Geçtiğimiz aylarda ifsat sözleşmesinin Nas olmadığını ve kaldırılabileceğini ifade eden Cumhurbaşkanı Erdoğan’a da çağrıda bulunan Çevik, “Bizler Müslüman bir kardeşleri olarak Cumhurbaşkanı Erdoğan’a sesleniyoruz ve diyoruz ki, Sayın Cumhurbaşkanımız aileyi yıkan yasa ve sözleşmeler konusunda aldatılıyorsunuz. Kardeşane uyarıyoruz, aile yıkan yasalar kaldırılsın ve sözleşmeler feshedilsin. Yoksa ortada aile diye bir şey kalmayacak. Ailesini koruyamayan, devleti nasıl koruyacak?” diye sordu.
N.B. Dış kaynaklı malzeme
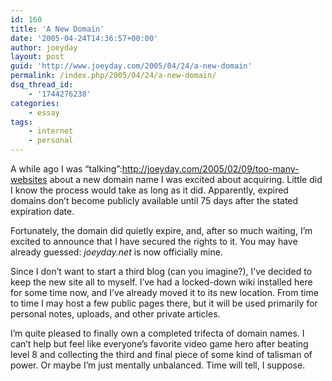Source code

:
```yaml
---
id: 160
title: 'A New Domain'
date: '2005-04-24T14:36:57+00:00'
author: joeyday
layout: post
guid: 'http://www.joeyday.com/2005/04/24/a-new-domain'
permalink: /index.php/2005/04/24/a-new-domain/
dsq_thread_id:
    - '1744276238'
categories:
    - essay
tags:
    - internet
    - personal
---
```


A while ago I was “talking”:http://joeyday.com/2005/02/09/too-many-websites about a new domain name I was excited about acquiring. Little did I know the process would take as long as it did. Apparently, expired domains don’t become publicly available until 75 days after the stated expiration date.

Fortunately, the domain did quietly expire, and, after so much waiting, I’m excited to announce that I have secured the rights to it. You may have already guessed: *joeyday.net* is now officially mine.

Since I don’t want to start a third blog (can you imagine?), I’ve decided to keep the new site all to myself. I’ve had a locked-down wiki installed here for some time now, and I’ve already moved it to its new location. From time to time I may host a few public pages there, but it will be used primarily for personal notes, uploads, and other private articles.

I’m quite pleased to finally own a completed trifecta of domain names. I can’t help but feel like everyone’s favorite video game hero after beating level 8 and collecting the third and final piece of some kind of talisman of power. Or maybe I’m just mentally unbalanced. Time will tell, I suppose.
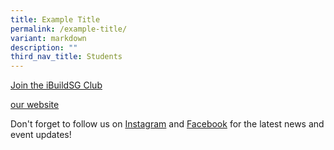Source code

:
 ```yaml
---
title: Example Title
permalink: /example-title/
variant: markdown
description: ""
third_nav_title: Students
---
```

<a href="/">Join the iBuildSG Club</a>

<a href="/ibuildsg-club/home/">our website</a>

<p>Don't forget to follow us on <a href="/ibuildsgclub/">Instagram</a> and <a href="/ibuildsgclub.sg/">Facebook</a> for the latest news
and event updates!</p>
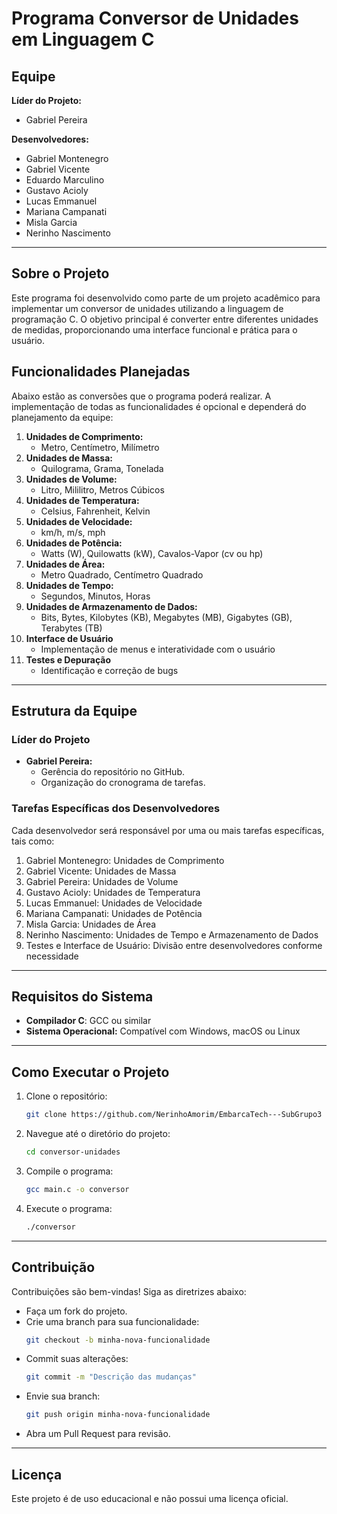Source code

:# Programa Conversor de Unidades em Linguagem C

## Equipe

**Líder do Projeto:**
- Gabriel Pereira

**Desenvolvedores:**
- Gabriel Montenegro
- Gabriel Vicente
- Eduardo Marculino
- Gustavo Acioly
- Lucas Emmanuel
- Mariana Campanati
- Misla Garcia
- Nerinho Nascimento

---

## Sobre o Projeto
Este programa foi desenvolvido como parte de um projeto acadêmico para implementar um conversor de unidades utilizando a linguagem de programação C. O objetivo principal é converter entre diferentes unidades de medidas, proporcionando uma interface funcional e prática para o usuário.

## Funcionalidades Planejadas
Abaixo estão as conversões que o programa poderá realizar. A implementação de todas as funcionalidades é opcional e dependerá do planejamento da equipe:

1. **Unidades de Comprimento:**
   - Metro, Centímetro, Milímetro
2. **Unidades de Massa:**
   - Quilograma, Grama, Tonelada
3. **Unidades de Volume:**
   - Litro, Mililitro, Metros Cúbicos
4. **Unidades de Temperatura:**
   - Celsius, Fahrenheit, Kelvin
5. **Unidades de Velocidade:**
   - km/h, m/s, mph
6. **Unidades de Potência:**
   - Watts (W), Quilowatts (kW), Cavalos-Vapor (cv ou hp)
7. **Unidades de Área:**
   - Metro Quadrado, Centímetro Quadrado
8. **Unidades de Tempo:**
   - Segundos, Minutos, Horas
9. **Unidades de Armazenamento de Dados:**
   - Bits, Bytes, Kilobytes (KB), Megabytes (MB), Gigabytes (GB), Terabytes (TB)
10. **Interface de Usuário**
    - Implementação de menus e interatividade com o usuário
11. **Testes e Depuração**
    - Identificação e correção de bugs

---

## Estrutura da Equipe
### Líder do Projeto
- **Gabriel Pereira:**
  - Gerência do repositório no GitHub.
  - Organização do cronograma de tarefas.

### Tarefas Específicas dos Desenvolvedores
Cada desenvolvedor será responsável por uma ou mais tarefas específicas, tais como:

1. Gabriel Montenegro: Unidades de Comprimento
2. Gabriel Vicente: Unidades de Massa
3. Gabriel Pereira: Unidades de Volume
4. Gustavo Acioly: Unidades de Temperatura
5. Lucas Emmanuel: Unidades de Velocidade
6. Mariana Campanati: Unidades de Potência
7. Misla Garcia: Unidades de Área
8. Nerinho Nascimento: Unidades de Tempo e Armazenamento de Dados
9. Testes e Interface de Usuário: Divisão entre desenvolvedores conforme necessidade

---

## Requisitos do Sistema
- **Compilador C**: GCC ou similar
- **Sistema Operacional:** Compatível com Windows, macOS ou Linux

---

## Como Executar o Projeto
1. Clone o repositório:
   ```bash
   git clone https://github.com/NerinhoAmorim/EmbarcaTech---SubGrupo3
   ```
2. Navegue até o diretório do projeto:
   ```bash
   cd conversor-unidades
   ```
3. Compile o programa:
   ```bash
   gcc main.c -o conversor
   ```
4. Execute o programa:
   ```bash
   ./conversor
   ```

---

## Contribuição
Contribuições são bem-vindas! Siga as diretrizes abaixo:
- Faça um fork do projeto.
- Crie uma branch para sua funcionalidade:
  ```bash
  git checkout -b minha-nova-funcionalidade
  ```
- Commit suas alterações:
  ```bash
  git commit -m "Descrição das mudanças"
  ```
- Envie sua branch:
  ```bash
  git push origin minha-nova-funcionalidade
  ```
- Abra um Pull Request para revisão.

---

## Licença
Este projeto é de uso educacional e não possui uma licença oficial.

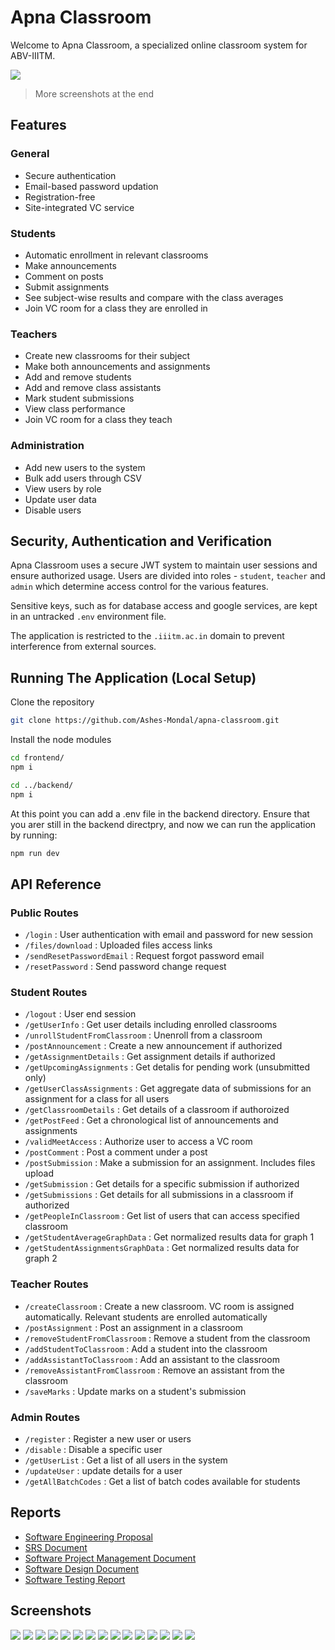 # Apna Classroom

Welcome to Apna Classroom, a specialized online classroom system for ABV-IIITM.

![](./docs/images/classroompage.png)

> More screenshots at the end

## Features

### General

-   Secure authentication
-   Email-based password updation
-   Registration-free
-   Site-integrated VC service

### Students

-   Automatic enrollment in relevant classrooms
-   Make announcements
-   Comment on posts
-   Submit assignments
-   See subject-wise results and compare with the class averages
-   Join VC room for a class they are enrolled in

### Teachers

-   Create new classrooms for their subject
-   Make both announcements and assignments
-   Add and remove students
-   Add and remove class assistants
-   Mark student submissions
-   View class performance
-   Join VC room for a class they teach

### Administration

-   Add new users to the system
-   Bulk add users through CSV
-   View users by role
-   Update user data
-   Disable users

## Security, Authentication and Verification

Apna Classroom uses a secure JWT system to maintain user sessions and ensure authorized usage. Users are divided into roles - `student`, `teacher` and `admin` which determine access control for the various features.

Sensitive keys, such as for database access and google services, are kept in an untracked `.env` environment file.

The application is restricted to the `.iiitm.ac.in` domain to prevent interference from external sources.

## Running The Application (Local Setup)

Clone the repository

```bash
git clone https://github.com/Ashes-Mondal/apna-classroom.git
```

Install the node modules

```bash
cd frontend/
npm i

cd ../backend/
npm i
```

At this point you can add a .env file in the backend directory. Ensure that you arer still in the backend directpry, and now we can run the application by running:

```bash
npm run dev
```

## API Reference

### Public Routes

-   `/login` : User authentication with email and password for new session
-   `/files/download` : Uploaded files access links
-   `/sendResetPasswordEmail` : Request forgot password email
-   `/resetPassword` : Send password change request

### Student Routes

-   `/logout` : User end session
-   `/getUserInfo` : Get user details including enrolled classrooms
-   `/unrollStudentFromClassroom` : Unenroll from a classroom
-   `/postAnnouncement` : Create a new announcement if authorized
-   `/getAssignmentDetails` : Get assignment details if authorized
-   `/getUpcomingAssignments` : Get detalis for pending work (unsubmitted only)
-   `/getUserClassAssignments` : Get aggregate data of submissions for an assignment for a class for all users
-   `/getClassroomDetails` : Get details of a classroom if authoroized
-   `/getPostFeed` : Get a chronological list of announcements and assignments
-   `/validMeetAccess` : Authorize user to access a VC room
-   `/postComment` : Post a comment under a post
-   `/postSubmission` : Make a submission for an assignment. Includes files upload
-   `/getSubmission` : Get details for a specific submission if authorized
-   `/getSubmissions` : Get details for all submissions in a classroom if authorized
-   `/getPeopleInClassroom` : Get list of users that can access specified classroom
-   `/getStudentAverageGraphData` : Get normalized results data for graph 1
-   `/getStudentAssignmentsGraphData` : Get normalized results data for graph 2

### Teacher Routes

-   `/createClassroom` : Create a new classroom. VC room is assigned automatically. Relevant students are enrolled automatically
-   `/postAssignment` : Post an assignment in a classroom
-   `/removeStudentFromClassroom` : Remove a student from the classroom
-   `/addStudentToClassroom` : Add a student into the classroom
-   `/addAssistantToClassroom` : Add an assistant to the classroom
-   `/removeAssistantFromClassroom` : Remove an assistant from the classroom
-   `/saveMarks` : Update marks on a student's submission

### Admin Routes

-   `/register` : Register a new user or users
-   `/disable` : Disable a specific user
-   `/getUserList` : Get a list of all users in the system
-   `/updateUser` : update details for a user
-   `/getAllBatchCodes` : Get a list of batch codes available for students

## Reports

-   [Software Engineering Proposal](./docs/reports/Group%202%20Software%20Engineering%20Proposal.pdf)
-   [SRS Document](./docs/reports/Group%202%20SRS%20Document.pdf)
-   [Software Project Management Document](./docs/reports/Group%202%20Software%20Project%20Management%20Document.pdf)
-   [Software Design Document](./docs/reports/Group%202%20Software%20Design%20Document.pdf)
-   [Software Testing Report](./docs/reports/Group%202%20Software%20Testing%20Report.pdf)

## Screenshots

![](./docs/images/auth.png)
![](./docs/images/admin.png)
![](./docs/images/adminupload.png)
![](./docs/images/admin2.png)
![](./docs/images/newclass.png)
![](./docs/images/classroompage.png)
![](./docs/images/classroompeople.png)
![](./docs/images/newann.png)
![](./docs/images/newasg.png)
![](./docs/images/assignmentpage.png)
![](./docs/images/attachment.png)
![](./docs/images/submissions.png)
![](./docs/images/marking.png)
![](./docs/images/classperformance.png)
![](./docs/images/meeting.png)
“DÜZENLEME AİLEYİ KORUMAKTAN ZİYADE AİLEYİ TAHRİP EDİYOR”
İstanbul Sözleşmesi ve 6284 sayılı kanun nedeniyle 2019 yılında 553 bin 463 erkeğin evden uzaklaştırma cezası aldığına dikkat çeken Avukat Hüseyin Kurşun, “Adalet Bakanlığı’ndan yapılan açıklamaya göre Türkiye’de 2019 yılı itibariyle 553 bin 463 erkek evden uzaklaştırılmış. Yani bu evden uzaklaştırılan erkeklerin büyük bir kısmı da daha sonra boşanma davası açarak evliliğini sona erdirmiştir. Dolayısıyla bu düzenleme aileyi korumaktan ziyade daha çok aileyi tahrip ediyor. Ben bu yasayı da inceledim. ‘Aileyi nasıl koruruz?’ gibi bir endişe yok. Sadece boşanma gerçekleştikten sonra ‘kadını nasıl koruruz?’ sorusuna cevap olarak üretilmiş. Kadın boşanma davası açıldığında ‘nasıl ve ne kadar nafaka alabilir ve edinilmiş mallardaki ortaklık durumu nasıl olur?’ gibi bir takım düzenlemeler var. Adeta kadın yasa kullanılarak ‘toplumsal cinsiyet’ adı altında erkekten daha üst konuma getirilmeye çalışılıyor. Aslında ‘toplumsal cinsiyet eşitliği’ dediğimiz bu tür çalışmalarla tamamen cinsiyetin yok olduğu, tamamen cinsiyetsiz bir toplum oluşturulmaya çalışılıyor. Evet, fizyolojik ve biyolojik anlamda bir kadın ve erkek cinsi vardır. Fakat burada asıl hedef toplumsal cinsiyeti yok etmektir. Bunu da ‘eşitlik’ adı altında yapıyorlar.” diye konuştu.
“EVDEN UZAKLAŞTIRILAN ERKEK ARABADA VEFAT ETTİ”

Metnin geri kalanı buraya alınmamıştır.